Given entries:
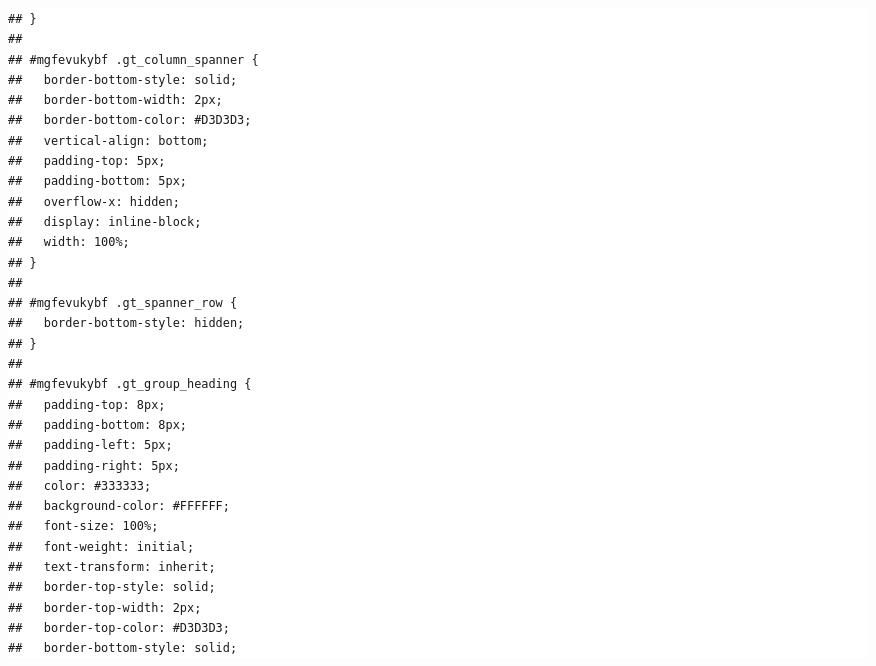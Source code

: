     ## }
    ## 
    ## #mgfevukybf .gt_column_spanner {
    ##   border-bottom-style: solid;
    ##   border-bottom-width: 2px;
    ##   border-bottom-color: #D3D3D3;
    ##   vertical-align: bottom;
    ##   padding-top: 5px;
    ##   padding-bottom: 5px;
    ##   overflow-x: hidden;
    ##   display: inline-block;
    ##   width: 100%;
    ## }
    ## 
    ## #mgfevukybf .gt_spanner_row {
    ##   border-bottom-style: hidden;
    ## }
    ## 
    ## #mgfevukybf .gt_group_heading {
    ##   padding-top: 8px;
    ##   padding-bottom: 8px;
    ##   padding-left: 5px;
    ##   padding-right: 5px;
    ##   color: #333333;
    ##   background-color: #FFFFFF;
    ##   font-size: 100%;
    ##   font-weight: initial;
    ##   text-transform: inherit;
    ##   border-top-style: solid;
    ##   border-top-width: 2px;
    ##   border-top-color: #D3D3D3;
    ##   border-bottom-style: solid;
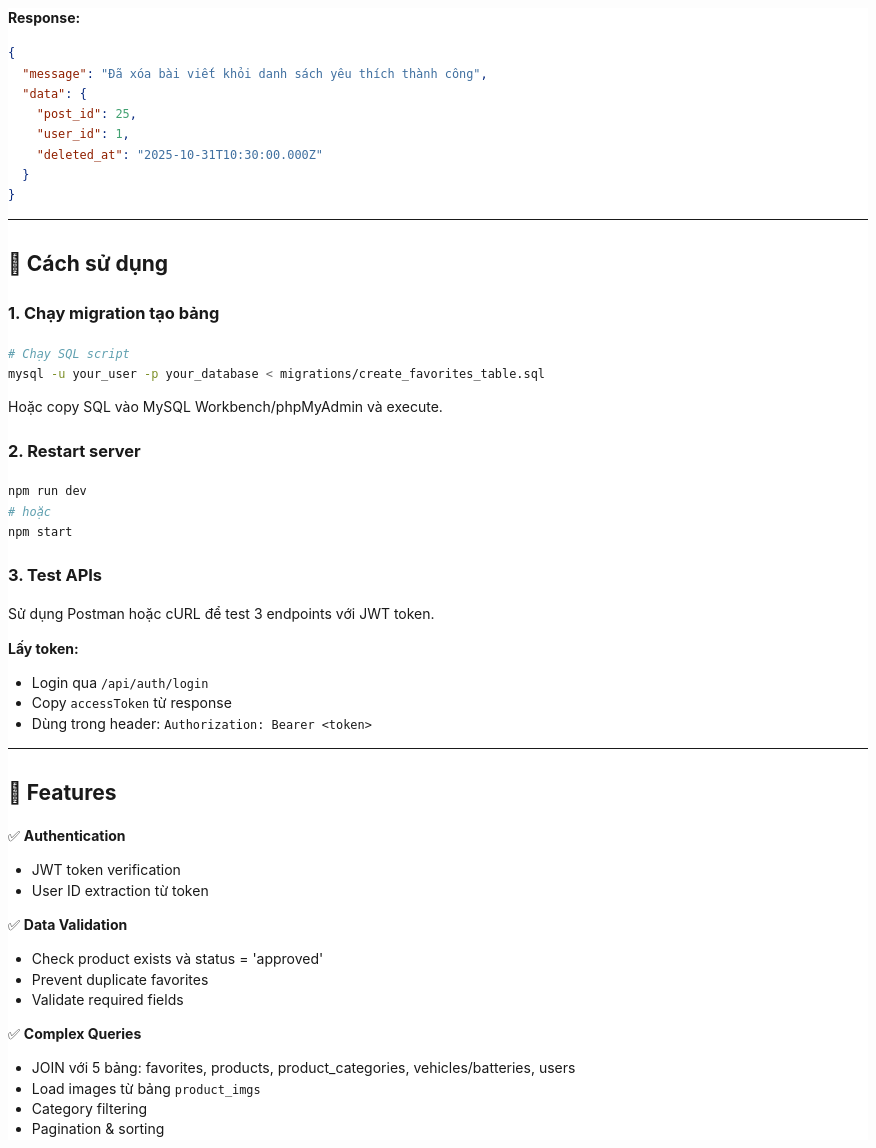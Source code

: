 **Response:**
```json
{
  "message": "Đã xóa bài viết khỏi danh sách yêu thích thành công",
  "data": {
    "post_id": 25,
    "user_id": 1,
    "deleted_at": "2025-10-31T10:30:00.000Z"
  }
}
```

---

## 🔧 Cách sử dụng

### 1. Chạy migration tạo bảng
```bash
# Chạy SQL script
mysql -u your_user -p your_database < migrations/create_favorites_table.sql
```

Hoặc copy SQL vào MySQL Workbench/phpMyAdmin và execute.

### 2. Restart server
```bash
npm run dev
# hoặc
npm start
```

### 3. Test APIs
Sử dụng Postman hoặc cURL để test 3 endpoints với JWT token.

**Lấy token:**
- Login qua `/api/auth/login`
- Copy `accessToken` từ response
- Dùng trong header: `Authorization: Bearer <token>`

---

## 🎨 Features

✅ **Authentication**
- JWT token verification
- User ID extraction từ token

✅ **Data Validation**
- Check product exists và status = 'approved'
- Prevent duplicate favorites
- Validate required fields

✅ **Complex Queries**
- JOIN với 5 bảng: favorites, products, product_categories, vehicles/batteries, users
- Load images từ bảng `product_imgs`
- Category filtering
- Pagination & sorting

What needs to be done:
Exactly the lines from the top of the entries through the line with "Hoặc copy SQL", inclusive, must be given again, with every picture omitted.

Answer section:
Source code

:     ## }
    ## 
    ## #mgfevukybf .gt_column_spanner {
    ##   border-bottom-style: solid;
    ##   border-bottom-width: 2px;
    ##   border-bottom-color: #D3D3D3;
    ##   vertical-align: bottom;
    ##   padding-top: 5px;
    ##   padding-bottom: 5px;
    ##   overflow-x: hidden;
    ##   display: inline-block;
    ##   width: 100%;
    ## }
    ## 
    ## #mgfevukybf .gt_spanner_row {
    ##   border-bottom-style: hidden;
    ## }
    ## 
    ## #mgfevukybf .gt_group_heading {
    ##   padding-top: 8px;
    ##   padding-bottom: 8px;
    ##   padding-left: 5px;
    ##   padding-right: 5px;
    ##   color: #333333;
    ##   background-color: #FFFFFF;
    ##   font-size: 100%;
    ##   font-weight: initial;
    ##   text-transform: inherit;
    ##   border-top-style: solid;
    ##   border-top-width: 2px;
    ##   border-top-color: #D3D3D3;
    ##   border-bottom-style: solid;
Source code

: **Response:**
```json
{
  "message": "Đã xóa bài viết khỏi danh sách yêu thích thành công",
  "data": {
    "post_id": 25,
    "user_id": 1,
    "deleted_at": "2025-10-31T10:30:00.000Z"
  }
}
```

---

## 🔧 Cách sử dụng

### 1. Chạy migration tạo bảng
```bash
# Chạy SQL script
mysql -u your_user -p your_database < migrations/create_favorites_table.sql
```

Hoặc copy SQL vào MySQL Workbench/phpMyAdmin và execute.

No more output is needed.